• _PROBLEM TO WORK ON_
Select every line below containing the word "begin".

┌─ DATA EXTRACT

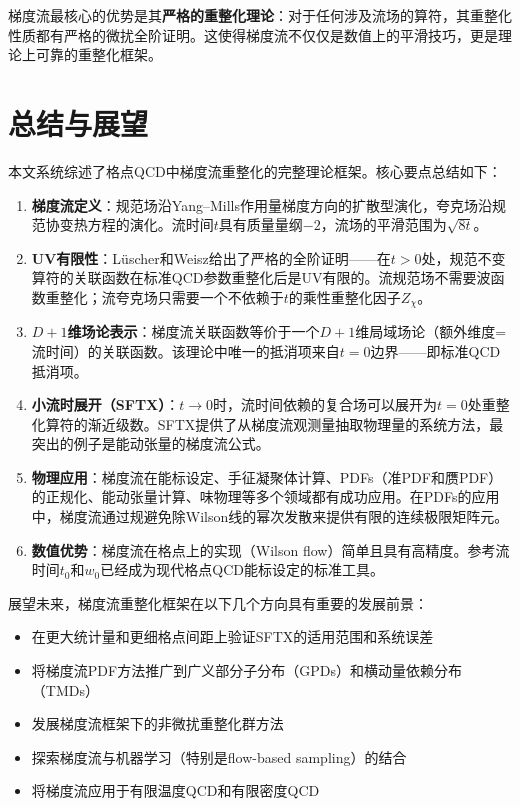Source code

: \documentclass[12pt,a4paper]{ctexart}
\theoremstyle{definition}
\begin{document}
梯度流最核心的优势是其\textbf{严格的重整化理论}：对于任何涉及流场的算符，其重整化性质都有严格的微扰全阶证明。这使得梯度流不仅仅是数值上的平滑技巧，更是理论上可靠的重整化框架。

\section{总结与展望}\label{sec:summary}

本文系统综述了格点QCD中梯度流重整化的完整理论框架。核心要点总结如下：

\begin{enumerate}
    \item \textbf{梯度流定义}：规范场沿Yang--Mills作用量梯度方向的扩散型演化，夸克场沿规范协变热方程的演化。流时间$t$具有质量量纲$-2$，流场的平滑范围为$\sqrt{8t}$。

    \item \textbf{UV有限性}：L\"uscher和Weisz给出了严格的全阶证明——在$t>0$处，规范不变算符的关联函数在标准QCD参数重整化后是UV有限的。流规范场不需要波函数重整化；流夸克场只需要一个不依赖于$t$的乘性重整化因子$Z_\chi$。

    \item \textbf{$D+1$维场论表示}：梯度流关联函数等价于一个$D+1$维局域场论（额外维度=流时间）的关联函数。该理论中唯一的抵消项来自$t=0$边界——即标准QCD抵消项。

    \item \textbf{小流时展开（SFTX）}：$t \to 0$时，流时间依赖的复合场可以展开为$t=0$处重整化算符的渐近级数。SFTX提供了从梯度流观测量抽取物理量的系统方法，最突出的例子是能动张量的梯度流公式。

    \item \textbf{物理应用}：梯度流在能标设定、手征凝聚体计算、PDFs（准PDF和赝PDF）的正规化、能动张量计算、味物理等多个领域都有成功应用。在PDFs的应用中，梯度流通过规避免除Wilson线的幂次发散来提供有限的连续极限矩阵元。

    \item \textbf{数值优势}：梯度流在格点上的实现（Wilson flow）简单且具有高精度。参考流时间$t_0$和$w_0$已经成为现代格点QCD能标设定的标准工具。
\end{enumerate}

展望未来，梯度流重整化框架在以下几个方向具有重要的发展前景：
\begin{itemize}
    \item 在更大统计量和更细格点间距上验证SFTX的适用范围和系统误差
    \item 将梯度流PDF方法推广到广义部分子分布（GPDs）和横动量依赖分布（TMDs）
    \item 发展梯度流框架下的非微扰重整化群方法
    \item 探索梯度流与机器学习（特别是flow-based sampling）的结合
    \item 将梯度流应用于有限温度QCD和有限密度QCD
\end{itemize}
\end{document}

└─

• _EXERCISE SOLUTION_
\begin{document}
\begin{enumerate}
\begin{itemize}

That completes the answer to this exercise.